Copy out each line in the listing below where the word "acceptance" appears.

TASK DATA START

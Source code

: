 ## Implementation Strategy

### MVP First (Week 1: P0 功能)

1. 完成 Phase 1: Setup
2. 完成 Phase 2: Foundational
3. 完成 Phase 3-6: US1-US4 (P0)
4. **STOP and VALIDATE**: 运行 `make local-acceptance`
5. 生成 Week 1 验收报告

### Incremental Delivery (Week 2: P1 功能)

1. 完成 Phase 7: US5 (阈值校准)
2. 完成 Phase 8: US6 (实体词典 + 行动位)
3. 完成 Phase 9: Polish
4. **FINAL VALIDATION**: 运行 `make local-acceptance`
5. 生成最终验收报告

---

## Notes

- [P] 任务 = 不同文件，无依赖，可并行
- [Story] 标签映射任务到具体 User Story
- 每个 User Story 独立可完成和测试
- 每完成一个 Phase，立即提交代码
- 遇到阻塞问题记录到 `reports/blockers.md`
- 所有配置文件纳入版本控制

TASK DATA END

§ FINISHED EXERCISE
4. **STOP and VALIDATE**: 运行 `make local-acceptance`
4. **FINAL VALIDATION**: 运行 `make local-acceptance`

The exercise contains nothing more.